**THE TASK:**
Filter the records for lines holding the string "Django".

**INFORMATION SUPPLIED:**
Start of Block
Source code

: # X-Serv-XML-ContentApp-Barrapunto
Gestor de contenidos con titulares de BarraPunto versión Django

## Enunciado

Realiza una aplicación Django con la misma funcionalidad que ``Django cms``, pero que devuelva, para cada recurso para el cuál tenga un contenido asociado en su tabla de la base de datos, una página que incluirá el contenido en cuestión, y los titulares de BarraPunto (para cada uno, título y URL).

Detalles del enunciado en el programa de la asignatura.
End of Block
**SOLUTION FOR THIS EXERCISE:**
Gestor de contenidos con titulares de BarraPunto versión Django
Realiza una aplicación Django con la misma funcionalidad que ``Django cms``, pero que devuelva, para cada recurso para el cuál tenga un contenido asociado en su tabla de la base de datos, una página que incluirá el contenido en cuestión, y los titulares de BarraPunto (para cada uno, título y URL).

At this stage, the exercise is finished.